Wow it's amazing how in such a short period of time on this site that you have dissected our sinister plan to uneducate the poor souls that come here seeking support, comfort and knowledge!

Nobody ever posts that they are experts or cancer docs, we merely try and use our experience to help those that have not been through what we already have. Some of us spend hours each day trying to help oral cancer patients so IMO your comments are WAY out of line.

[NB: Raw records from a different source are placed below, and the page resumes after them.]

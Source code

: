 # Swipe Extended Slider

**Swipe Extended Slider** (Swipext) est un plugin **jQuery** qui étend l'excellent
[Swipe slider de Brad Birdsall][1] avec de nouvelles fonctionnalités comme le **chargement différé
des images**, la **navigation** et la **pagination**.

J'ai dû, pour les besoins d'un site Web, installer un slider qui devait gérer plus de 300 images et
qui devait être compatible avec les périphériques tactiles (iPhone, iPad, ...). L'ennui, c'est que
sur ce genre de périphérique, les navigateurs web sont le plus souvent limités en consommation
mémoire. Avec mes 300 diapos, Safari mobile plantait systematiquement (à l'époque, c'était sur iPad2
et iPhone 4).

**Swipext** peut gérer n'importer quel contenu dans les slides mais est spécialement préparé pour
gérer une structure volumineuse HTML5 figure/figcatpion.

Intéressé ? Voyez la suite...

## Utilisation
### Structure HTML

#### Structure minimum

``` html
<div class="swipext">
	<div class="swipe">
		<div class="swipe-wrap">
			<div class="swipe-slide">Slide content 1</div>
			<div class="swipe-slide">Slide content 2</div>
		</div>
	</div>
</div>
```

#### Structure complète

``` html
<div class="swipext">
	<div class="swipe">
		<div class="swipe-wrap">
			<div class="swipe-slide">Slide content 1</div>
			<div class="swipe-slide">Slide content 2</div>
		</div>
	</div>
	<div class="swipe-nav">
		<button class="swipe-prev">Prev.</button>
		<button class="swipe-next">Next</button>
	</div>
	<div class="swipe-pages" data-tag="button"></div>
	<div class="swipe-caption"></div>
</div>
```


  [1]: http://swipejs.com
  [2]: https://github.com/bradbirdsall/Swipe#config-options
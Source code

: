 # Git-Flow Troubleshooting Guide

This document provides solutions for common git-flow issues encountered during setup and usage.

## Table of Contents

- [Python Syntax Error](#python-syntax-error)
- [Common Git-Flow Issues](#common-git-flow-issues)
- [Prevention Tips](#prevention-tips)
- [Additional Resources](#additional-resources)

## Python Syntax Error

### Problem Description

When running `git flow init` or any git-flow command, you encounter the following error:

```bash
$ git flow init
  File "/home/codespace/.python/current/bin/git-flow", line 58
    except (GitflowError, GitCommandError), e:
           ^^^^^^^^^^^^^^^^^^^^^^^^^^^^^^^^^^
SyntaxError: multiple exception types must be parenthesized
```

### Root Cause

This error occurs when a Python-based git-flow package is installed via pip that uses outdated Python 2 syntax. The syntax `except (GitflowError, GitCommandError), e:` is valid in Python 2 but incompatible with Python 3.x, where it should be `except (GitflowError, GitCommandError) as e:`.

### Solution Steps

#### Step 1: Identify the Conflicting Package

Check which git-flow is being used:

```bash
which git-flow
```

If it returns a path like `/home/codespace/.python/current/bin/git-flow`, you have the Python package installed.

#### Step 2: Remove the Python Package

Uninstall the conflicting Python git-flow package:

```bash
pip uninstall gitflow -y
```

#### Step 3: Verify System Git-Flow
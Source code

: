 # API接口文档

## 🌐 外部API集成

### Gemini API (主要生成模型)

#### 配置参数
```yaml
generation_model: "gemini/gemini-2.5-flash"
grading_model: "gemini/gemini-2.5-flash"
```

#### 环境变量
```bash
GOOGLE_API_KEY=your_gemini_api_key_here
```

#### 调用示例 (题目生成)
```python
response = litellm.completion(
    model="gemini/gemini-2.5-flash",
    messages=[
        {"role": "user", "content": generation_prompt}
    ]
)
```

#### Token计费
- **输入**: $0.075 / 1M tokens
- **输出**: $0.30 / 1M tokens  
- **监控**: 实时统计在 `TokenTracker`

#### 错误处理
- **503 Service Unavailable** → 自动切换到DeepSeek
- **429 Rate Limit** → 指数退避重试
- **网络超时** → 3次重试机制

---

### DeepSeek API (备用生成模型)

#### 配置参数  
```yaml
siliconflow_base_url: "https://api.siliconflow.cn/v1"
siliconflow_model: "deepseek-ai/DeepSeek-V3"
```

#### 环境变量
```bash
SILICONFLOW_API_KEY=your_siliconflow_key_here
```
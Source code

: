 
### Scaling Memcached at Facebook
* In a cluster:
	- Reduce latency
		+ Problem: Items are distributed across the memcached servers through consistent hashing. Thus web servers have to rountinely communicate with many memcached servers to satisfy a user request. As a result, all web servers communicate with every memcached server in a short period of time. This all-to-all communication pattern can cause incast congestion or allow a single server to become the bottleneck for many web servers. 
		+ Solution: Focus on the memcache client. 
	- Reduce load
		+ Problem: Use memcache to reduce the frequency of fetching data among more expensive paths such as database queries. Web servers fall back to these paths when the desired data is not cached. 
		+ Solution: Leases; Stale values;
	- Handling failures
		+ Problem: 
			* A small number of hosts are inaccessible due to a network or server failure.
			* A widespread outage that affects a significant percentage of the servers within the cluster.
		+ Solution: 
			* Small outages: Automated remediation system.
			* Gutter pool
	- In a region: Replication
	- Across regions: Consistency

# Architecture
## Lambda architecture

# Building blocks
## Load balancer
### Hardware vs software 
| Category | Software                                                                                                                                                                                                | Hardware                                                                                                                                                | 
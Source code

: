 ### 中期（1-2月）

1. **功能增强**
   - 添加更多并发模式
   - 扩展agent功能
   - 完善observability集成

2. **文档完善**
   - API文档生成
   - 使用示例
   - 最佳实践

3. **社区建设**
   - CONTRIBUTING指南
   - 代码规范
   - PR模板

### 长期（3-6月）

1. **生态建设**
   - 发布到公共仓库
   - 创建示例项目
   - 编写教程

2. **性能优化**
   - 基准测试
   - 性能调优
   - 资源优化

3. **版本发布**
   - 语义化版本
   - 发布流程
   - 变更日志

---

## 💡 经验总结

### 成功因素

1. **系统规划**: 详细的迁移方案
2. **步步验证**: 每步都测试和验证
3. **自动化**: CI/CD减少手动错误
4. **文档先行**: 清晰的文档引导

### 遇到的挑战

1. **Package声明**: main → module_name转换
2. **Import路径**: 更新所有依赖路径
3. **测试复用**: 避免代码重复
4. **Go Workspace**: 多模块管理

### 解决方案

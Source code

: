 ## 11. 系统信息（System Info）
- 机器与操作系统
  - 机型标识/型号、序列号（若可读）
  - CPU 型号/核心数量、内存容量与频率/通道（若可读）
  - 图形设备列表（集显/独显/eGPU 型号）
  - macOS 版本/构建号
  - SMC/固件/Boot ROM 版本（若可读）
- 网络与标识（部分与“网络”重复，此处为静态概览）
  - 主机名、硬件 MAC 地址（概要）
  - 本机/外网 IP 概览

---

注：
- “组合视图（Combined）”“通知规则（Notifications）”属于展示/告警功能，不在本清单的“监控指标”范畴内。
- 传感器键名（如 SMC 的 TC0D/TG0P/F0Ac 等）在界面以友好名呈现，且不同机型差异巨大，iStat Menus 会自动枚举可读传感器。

Should you decide to stay then I would hope that you would refrain from posting further comments until you get to know us better. If you choose not to stay then I wish you and especially your husband luck on finding another site that is even 10% as good as this site in doing what we do.

lady1

OCF forum is a package deal. You get all the emotional support from the caregiver community but you also get opinions. It's no problem if you chose not to listen to them. Most all of us rely upon our doctors' opinions, it's just that with 8.000 plus members, the difference between "expert" doctors on oral cancer protocols becomes crystal clear in a way that an individual does not get to see otherwise.
Your apparent faith in a medical degree or oncology fellowship as a badge of correct information is rather quaint IMO. I will bet you have never been a juror in a medical malpractice case. You don't know how much I wish the doctors would all agree on how to treat oral cancer and what to do. Sadly they don't.
We have spirited discussions here on those difference of medical opinions about the PEG, Erbitux, re-irridation, TSH tests and many many posters find these opinions very helpful in framing questions to their doctors. I'm sorry you don't
Still, I hope your husband pulls through fine.
Best wishes
Charm

Lady one has been removed at her request form the OCF forum data base

All I can say is Wow....

I really feel for her husband.

I do hope her husband makes it OK. In all the time (6+ years) I've been around here, I've never seen anyone react the way this lady did. She must be really stressed over what's happening with her husband.